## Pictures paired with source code
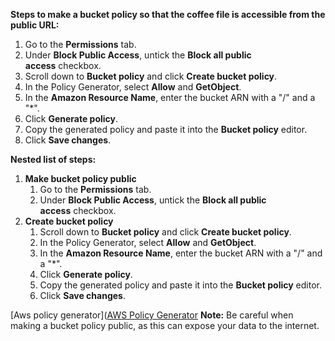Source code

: **Steps to make a bucket policy so that the coffee file is accessible from the public URL:**

1. Go to the **Permissions** tab.
2. Under **Block Public Access**, untick the **Block all public access** checkbox.
3. Scroll down to **Bucket policy** and click **Create bucket policy**.
4. In the Policy Generator, select **Allow** and **GetObject**.
5. In the **Amazon Resource Name**, enter the bucket ARN with a "/" and a "*".
6. Click **Generate policy**.
7. Copy the generated policy and paste it into the **Bucket policy** editor.
8. Click **Save changes**.

**Nested list of steps:**

1. **Make bucket policy public**
    1. Go to the **Permissions** tab.
    2. Under **Block Public Access**, untick the **Block all public access** checkbox.
2. **Create bucket policy**
    1. Scroll down to **Bucket policy** and click **Create bucket policy**.
    2. In the Policy Generator, select **Allow** and **GetObject**.
    3. In the **Amazon Resource Name**, enter the bucket ARN with a "/" and a "*".
    4. Click **Generate policy**.
    5. Copy the generated policy and paste it into the **Bucket policy** editor.
    6. Click **Save changes**.

[Aws policy generator]([AWS Policy Generator](https://awspolicygen.s3.amazonaws.com/policygen.html)
**Note:** Be careful when making a bucket policy public, as this can expose your data to the internet.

## Your assignment
Lines containing the word "generated" must be found in the data above and copied.

## Written solution
7. Copy the generated policy and paste it into the **Bucket policy** editor.
    5. Copy the generated policy and paste it into the **Bucket policy** editor.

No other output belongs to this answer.